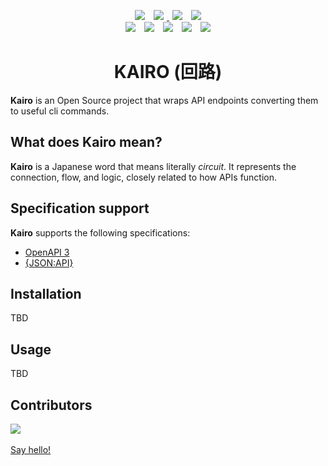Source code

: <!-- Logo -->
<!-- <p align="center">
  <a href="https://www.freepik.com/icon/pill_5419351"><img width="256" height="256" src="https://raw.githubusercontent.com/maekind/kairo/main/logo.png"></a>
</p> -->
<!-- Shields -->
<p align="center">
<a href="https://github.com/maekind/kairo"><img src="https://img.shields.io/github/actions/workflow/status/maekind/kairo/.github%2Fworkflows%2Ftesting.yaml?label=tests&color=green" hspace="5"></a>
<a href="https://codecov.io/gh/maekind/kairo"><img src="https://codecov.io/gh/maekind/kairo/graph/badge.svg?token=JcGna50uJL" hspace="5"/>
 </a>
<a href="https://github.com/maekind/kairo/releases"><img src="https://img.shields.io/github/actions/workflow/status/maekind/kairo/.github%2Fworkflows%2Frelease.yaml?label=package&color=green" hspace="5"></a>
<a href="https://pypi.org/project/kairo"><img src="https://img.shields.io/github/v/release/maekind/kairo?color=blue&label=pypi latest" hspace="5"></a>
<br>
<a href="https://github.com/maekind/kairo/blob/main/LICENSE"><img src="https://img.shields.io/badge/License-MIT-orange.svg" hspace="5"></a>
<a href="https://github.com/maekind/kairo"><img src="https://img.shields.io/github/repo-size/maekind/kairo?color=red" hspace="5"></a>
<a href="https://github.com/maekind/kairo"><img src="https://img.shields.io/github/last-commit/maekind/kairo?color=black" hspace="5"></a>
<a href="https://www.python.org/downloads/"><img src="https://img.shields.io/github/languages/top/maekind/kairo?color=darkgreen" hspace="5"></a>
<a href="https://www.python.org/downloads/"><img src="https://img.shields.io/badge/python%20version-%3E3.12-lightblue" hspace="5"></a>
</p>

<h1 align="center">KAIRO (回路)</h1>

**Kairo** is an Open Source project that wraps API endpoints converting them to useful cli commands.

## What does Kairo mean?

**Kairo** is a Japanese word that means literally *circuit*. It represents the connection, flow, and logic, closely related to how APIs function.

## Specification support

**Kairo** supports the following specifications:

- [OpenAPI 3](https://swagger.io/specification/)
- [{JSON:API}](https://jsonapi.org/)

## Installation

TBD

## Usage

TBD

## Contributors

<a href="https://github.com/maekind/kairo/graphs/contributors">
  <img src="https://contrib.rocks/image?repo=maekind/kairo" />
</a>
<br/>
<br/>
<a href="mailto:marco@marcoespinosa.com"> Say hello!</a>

* * * * * * *

# Exercise aim
Full transcription without images: please go through the records and repeat them exactly.

# Expected output
Source code

: <!-- Logo -->
<!-- <p align="center">
  <a href="https://www.freepik.com/icon/pill_5419351"><img width="256" height="256" src="https://raw.githubusercontent.com/maekind/kairo/main/logo.png"></a>
</p> -->
<!-- Shields -->
<p align="center">
<a href="https://github.com/maekind/kairo"><img src="https://img.shields.io/github/actions/workflow/status/maekind/kairo/.github%2Fworkflows%2Ftesting.yaml?label=tests&color=green" hspace="5"></a>
<a href="https://codecov.io/gh/maekind/kairo"><img src="https://codecov.io/gh/maekind/kairo/graph/badge.svg?token=JcGna50uJL" hspace="5"/>
 </a>
<a href="https://github.com/maekind/kairo/releases"><img src="https://img.shields.io/github/actions/workflow/status/maekind/kairo/.github%2Fworkflows%2Frelease.yaml?label=package&color=green" hspace="5"></a>
<a href="https://pypi.org/project/kairo"><img src="https://img.shields.io/github/v/release/maekind/kairo?color=blue&label=pypi latest" hspace="5"></a>
<br>
<a href="https://github.com/maekind/kairo/blob/main/LICENSE"><img src="https://img.shields.io/badge/License-MIT-orange.svg" hspace="5"></a>
<a href="https://github.com/maekind/kairo"><img src="https://img.shields.io/github/repo-size/maekind/kairo?color=red" hspace="5"></a>
<a href="https://github.com/maekind/kairo"><img src="https://img.shields.io/github/last-commit/maekind/kairo?color=black" hspace="5"></a>
<a href="https://www.python.org/downloads/"><img src="https://img.shields.io/github/languages/top/maekind/kairo?color=darkgreen" hspace="5"></a>
<a href="https://www.python.org/downloads/"><img src="https://img.shields.io/badge/python%20version-%3E3.12-lightblue" hspace="5"></a>
</p>

<h1 align="center">KAIRO (回路)</h1>

**Kairo** is an Open Source project that wraps API endpoints converting them to useful cli commands.

## What does Kairo mean?

**Kairo** is a Japanese word that means literally *circuit*. It represents the connection, flow, and logic, closely related to how APIs function.

## Specification support

**Kairo** supports the following specifications:

- [OpenAPI 3](https://swagger.io/specification/)
- [{JSON:API}](https://jsonapi.org/)

## Installation

TBD

## Usage

TBD

## Contributors

<a href="https://github.com/maekind/kairo/graphs/contributors">
  <img src="https://contrib.rocks/image?repo=maekind/kairo" />
</a>
<br/>
<br/>
<a href="mailto:marco@marcoespinosa.com"> Say hello!</a>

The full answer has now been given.